The lesson learned from the MassHealth experience is that a
cessation program will optimally succeed in saving lives, reducing
illness and reducing costs, if it is comprehensive, affordable and
easy to access. Thus, any smoking cessation initiative should
include coverage for all FDA-approved therapies (and counseling),
allow patients to choose the approach that is most convenient to
them with few restrictions, and, minimize out-of-pocket costs to
patients. It is also important that the availability of a
tobacco cessation benefit be well-publicized and that smokers be
strongly encouraged to utilize it!
This legislation would build on the success of the MassHealth
initiative. It would expand access to smoking cessation
medications, devices and counseling to all other individuals who
receive their health insurance coverage through the Commonwealth of
Massachusetts. Over 160,000 lower-income adults are covered
through the Commonwealth Care Health Insurance Program, and, over
350,000 state employees, retirees and dependents are covered
through the Group Insurance Commission. Not only would
the health status of those individuals be improved by the creation
of a tobacco cessation benefit replicating the MassHealth benefit,
but the cost of their health care would also be lowered for the
taxpayers of the Commonwealth. The DPH has calculated
that if all Commonwealth Care plans were to adopt the gold-level
treatment benefit akin to the successful MassHealth benefit - an
investment costing only about $160,000 in the first year - the
return on investment in medical cost savings would be two-to-one
starting in year two and would grow to about five-to-one by year
five, with total five year savings of over $2.1 million.
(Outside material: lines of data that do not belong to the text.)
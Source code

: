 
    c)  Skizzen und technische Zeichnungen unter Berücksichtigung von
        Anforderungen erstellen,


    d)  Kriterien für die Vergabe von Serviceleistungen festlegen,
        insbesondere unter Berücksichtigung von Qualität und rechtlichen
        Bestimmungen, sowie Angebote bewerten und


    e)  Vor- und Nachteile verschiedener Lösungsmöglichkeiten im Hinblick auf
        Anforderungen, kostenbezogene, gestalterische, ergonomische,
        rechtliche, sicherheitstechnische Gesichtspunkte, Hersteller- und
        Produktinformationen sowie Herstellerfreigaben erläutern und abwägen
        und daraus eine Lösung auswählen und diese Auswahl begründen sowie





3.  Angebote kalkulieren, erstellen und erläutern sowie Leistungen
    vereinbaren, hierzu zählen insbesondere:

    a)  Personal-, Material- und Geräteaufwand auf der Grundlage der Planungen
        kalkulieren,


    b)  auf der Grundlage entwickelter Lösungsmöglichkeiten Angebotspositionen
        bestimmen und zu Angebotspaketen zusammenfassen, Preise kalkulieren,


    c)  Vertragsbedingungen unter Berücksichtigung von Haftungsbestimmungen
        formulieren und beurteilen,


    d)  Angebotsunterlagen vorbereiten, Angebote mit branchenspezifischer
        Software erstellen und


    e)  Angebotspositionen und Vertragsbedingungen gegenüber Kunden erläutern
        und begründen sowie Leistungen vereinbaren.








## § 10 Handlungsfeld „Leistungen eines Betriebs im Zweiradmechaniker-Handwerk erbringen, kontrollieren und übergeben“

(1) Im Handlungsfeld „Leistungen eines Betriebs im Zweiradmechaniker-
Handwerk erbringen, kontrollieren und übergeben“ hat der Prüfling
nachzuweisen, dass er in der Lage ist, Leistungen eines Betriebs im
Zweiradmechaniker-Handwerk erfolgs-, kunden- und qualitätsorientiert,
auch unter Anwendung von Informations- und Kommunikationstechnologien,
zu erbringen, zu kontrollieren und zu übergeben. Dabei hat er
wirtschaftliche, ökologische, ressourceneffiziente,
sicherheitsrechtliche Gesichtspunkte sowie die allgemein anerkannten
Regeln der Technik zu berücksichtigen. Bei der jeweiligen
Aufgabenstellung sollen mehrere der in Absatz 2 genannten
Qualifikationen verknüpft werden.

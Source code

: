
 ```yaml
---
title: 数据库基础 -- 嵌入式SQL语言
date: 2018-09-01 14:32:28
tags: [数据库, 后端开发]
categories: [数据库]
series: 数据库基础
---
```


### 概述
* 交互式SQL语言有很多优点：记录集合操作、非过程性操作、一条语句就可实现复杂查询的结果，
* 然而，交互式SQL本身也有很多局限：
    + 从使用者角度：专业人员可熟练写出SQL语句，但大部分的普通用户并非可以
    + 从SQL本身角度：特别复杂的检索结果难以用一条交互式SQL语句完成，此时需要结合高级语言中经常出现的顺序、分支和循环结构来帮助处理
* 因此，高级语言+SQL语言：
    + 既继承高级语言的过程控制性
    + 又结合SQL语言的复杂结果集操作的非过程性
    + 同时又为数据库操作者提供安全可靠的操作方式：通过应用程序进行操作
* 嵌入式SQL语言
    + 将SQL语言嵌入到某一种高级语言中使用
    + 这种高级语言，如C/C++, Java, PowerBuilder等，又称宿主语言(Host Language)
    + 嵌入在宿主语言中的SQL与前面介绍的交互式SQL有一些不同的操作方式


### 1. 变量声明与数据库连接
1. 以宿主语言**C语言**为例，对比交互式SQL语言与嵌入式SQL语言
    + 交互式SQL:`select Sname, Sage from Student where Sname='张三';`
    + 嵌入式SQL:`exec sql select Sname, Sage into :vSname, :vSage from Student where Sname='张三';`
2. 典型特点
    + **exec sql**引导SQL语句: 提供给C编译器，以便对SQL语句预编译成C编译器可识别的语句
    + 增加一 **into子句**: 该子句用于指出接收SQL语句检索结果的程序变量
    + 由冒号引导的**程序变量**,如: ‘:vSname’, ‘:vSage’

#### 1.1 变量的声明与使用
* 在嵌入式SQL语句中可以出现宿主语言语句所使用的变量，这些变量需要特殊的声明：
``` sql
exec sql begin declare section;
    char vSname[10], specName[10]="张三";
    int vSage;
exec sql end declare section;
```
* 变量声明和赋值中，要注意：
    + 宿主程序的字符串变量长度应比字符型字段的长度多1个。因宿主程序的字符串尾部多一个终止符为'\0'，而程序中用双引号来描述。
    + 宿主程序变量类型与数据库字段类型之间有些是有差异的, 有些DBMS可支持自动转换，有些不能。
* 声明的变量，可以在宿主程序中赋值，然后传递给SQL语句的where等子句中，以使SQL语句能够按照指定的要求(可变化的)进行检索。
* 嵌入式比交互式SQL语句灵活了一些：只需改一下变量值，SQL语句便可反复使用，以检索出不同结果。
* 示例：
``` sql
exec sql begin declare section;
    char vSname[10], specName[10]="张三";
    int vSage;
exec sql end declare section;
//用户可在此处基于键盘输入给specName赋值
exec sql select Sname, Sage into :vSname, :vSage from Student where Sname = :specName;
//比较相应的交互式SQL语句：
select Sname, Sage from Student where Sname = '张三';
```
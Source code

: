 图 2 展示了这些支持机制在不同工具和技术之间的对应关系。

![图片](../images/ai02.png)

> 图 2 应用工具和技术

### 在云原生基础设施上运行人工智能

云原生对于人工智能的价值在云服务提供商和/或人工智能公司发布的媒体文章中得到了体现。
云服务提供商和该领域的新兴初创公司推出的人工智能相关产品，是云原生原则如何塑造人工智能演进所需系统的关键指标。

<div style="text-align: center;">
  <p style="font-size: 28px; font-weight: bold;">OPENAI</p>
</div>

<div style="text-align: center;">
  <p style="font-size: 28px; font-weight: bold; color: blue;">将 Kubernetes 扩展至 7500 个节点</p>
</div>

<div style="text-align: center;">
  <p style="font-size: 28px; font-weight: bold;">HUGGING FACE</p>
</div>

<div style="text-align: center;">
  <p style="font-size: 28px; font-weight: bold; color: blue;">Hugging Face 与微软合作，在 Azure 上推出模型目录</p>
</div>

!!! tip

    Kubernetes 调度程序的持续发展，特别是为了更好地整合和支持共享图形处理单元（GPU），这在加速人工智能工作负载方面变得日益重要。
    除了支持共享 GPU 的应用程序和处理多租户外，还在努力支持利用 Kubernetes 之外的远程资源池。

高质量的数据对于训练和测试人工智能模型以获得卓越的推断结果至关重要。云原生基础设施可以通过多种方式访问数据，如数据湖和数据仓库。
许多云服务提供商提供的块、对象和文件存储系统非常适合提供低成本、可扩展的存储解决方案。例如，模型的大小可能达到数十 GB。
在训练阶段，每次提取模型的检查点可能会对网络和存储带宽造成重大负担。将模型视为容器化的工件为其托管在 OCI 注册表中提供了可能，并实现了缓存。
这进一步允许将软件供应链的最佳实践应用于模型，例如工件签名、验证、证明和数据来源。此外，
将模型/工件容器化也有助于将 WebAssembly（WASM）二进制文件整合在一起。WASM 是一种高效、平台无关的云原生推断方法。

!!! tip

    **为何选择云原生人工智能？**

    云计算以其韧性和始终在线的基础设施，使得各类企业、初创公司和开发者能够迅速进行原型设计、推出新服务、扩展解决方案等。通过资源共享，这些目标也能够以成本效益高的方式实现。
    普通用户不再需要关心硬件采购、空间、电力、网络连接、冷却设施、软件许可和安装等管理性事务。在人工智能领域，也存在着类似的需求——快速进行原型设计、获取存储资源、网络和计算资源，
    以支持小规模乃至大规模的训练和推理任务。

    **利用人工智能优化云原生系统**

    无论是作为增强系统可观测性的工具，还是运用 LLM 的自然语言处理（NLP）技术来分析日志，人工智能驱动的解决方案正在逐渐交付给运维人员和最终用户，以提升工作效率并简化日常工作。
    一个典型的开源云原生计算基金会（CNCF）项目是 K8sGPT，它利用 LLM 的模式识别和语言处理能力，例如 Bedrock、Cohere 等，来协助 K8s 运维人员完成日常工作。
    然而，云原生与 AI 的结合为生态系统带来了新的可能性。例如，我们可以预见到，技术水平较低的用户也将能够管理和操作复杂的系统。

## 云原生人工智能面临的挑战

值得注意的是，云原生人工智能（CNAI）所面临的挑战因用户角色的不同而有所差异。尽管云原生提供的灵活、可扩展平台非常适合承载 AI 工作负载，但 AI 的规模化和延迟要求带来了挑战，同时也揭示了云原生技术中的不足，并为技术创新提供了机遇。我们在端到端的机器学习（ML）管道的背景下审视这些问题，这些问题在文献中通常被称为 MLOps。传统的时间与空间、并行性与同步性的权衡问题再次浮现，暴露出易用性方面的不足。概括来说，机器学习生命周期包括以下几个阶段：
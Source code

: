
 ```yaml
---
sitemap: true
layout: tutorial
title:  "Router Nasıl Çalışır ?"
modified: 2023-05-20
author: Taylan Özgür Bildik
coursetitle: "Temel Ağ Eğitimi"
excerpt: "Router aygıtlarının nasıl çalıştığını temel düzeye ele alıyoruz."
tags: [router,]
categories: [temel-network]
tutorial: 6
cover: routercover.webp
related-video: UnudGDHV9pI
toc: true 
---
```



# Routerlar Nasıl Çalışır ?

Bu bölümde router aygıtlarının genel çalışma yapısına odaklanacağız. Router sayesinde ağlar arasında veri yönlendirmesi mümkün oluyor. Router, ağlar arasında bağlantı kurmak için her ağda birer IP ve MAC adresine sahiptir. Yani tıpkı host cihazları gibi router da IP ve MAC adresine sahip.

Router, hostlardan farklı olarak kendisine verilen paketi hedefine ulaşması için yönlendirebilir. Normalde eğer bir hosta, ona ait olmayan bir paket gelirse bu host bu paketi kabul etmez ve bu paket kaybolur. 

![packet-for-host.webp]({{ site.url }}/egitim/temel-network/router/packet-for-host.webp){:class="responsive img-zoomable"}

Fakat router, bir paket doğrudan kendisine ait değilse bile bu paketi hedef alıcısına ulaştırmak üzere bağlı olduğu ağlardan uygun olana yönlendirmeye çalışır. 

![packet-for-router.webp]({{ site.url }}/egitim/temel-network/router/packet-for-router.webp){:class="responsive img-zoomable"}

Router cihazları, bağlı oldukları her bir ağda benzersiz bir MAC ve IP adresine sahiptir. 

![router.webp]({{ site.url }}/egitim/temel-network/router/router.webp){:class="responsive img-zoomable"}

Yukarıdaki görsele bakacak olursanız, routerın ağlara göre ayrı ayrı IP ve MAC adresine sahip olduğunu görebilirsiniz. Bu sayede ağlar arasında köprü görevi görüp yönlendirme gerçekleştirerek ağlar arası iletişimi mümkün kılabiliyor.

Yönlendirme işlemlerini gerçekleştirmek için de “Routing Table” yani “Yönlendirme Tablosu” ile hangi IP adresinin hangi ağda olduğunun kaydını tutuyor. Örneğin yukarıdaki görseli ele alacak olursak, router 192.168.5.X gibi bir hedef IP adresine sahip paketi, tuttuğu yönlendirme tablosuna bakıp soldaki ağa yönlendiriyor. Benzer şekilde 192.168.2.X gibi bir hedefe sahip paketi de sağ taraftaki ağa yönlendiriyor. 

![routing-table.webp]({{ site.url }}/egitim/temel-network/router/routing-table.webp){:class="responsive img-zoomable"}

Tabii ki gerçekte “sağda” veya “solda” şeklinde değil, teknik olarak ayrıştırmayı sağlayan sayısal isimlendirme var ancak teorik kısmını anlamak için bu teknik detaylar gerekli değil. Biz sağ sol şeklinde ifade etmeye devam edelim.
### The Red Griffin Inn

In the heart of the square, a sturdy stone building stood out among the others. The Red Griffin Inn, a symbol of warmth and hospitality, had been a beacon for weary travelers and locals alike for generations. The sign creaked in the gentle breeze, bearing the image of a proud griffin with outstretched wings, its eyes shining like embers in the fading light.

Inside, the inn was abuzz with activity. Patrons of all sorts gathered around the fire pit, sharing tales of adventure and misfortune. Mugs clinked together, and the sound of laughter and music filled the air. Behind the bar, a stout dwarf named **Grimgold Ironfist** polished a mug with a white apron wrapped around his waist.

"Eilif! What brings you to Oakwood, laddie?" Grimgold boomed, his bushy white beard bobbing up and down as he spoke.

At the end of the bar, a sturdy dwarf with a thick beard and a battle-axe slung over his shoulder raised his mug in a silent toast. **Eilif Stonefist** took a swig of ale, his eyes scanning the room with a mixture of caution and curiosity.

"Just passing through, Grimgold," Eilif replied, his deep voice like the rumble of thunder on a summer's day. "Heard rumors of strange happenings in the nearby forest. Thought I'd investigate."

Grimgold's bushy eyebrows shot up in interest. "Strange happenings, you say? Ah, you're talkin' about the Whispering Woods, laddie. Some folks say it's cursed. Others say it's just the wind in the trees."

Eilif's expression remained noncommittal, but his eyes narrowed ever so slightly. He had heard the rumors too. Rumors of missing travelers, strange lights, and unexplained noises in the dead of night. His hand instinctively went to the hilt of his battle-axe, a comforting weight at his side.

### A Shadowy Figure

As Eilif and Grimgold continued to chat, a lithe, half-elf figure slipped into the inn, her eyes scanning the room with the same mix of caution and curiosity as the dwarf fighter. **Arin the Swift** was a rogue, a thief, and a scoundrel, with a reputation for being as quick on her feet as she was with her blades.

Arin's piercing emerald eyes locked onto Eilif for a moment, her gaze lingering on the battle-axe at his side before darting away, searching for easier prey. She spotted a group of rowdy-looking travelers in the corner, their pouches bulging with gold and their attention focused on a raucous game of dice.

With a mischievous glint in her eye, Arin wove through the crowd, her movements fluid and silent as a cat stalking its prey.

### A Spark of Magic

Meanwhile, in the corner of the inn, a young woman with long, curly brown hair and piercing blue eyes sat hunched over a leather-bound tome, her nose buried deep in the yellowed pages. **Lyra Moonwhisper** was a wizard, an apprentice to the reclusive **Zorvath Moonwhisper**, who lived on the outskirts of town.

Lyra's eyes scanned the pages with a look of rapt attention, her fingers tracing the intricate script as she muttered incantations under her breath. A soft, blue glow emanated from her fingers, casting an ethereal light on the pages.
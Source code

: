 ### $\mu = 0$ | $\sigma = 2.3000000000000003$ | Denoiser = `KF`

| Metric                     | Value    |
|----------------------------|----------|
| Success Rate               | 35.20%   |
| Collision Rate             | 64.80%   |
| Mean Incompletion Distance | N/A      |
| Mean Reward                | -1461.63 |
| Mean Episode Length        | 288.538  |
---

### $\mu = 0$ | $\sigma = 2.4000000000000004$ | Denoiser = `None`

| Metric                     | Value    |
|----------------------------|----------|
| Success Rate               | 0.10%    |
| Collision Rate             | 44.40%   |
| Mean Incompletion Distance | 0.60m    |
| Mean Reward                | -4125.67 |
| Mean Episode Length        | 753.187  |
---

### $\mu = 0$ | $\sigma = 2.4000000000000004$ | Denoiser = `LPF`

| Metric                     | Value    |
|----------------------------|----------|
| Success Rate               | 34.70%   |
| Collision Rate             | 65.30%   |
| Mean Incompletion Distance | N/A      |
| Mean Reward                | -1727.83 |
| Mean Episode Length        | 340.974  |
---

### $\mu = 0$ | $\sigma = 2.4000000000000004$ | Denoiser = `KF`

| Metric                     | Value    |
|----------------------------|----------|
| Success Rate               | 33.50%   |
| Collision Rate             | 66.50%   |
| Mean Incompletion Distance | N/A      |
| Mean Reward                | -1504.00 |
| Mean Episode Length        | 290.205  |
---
Similarly, DPH has calculated that if the GIC plans were to adopt
the gold-level treatment benefit akin to the successful MassHealth
benefit - an investment costing only about $440,000 in the first
year - the return on investment in medical cost savings would be
almost three-to-one starting in year two and would grow to almost
nine-to-one by year five, with total five year savings of over
$10.3 million.
Thus, this legislation would reduce illness and death caused by
tobacco use and save millions of dollars for the Commonwealth of
Massachusetts.
We urge the Committee to report out this measure favorably.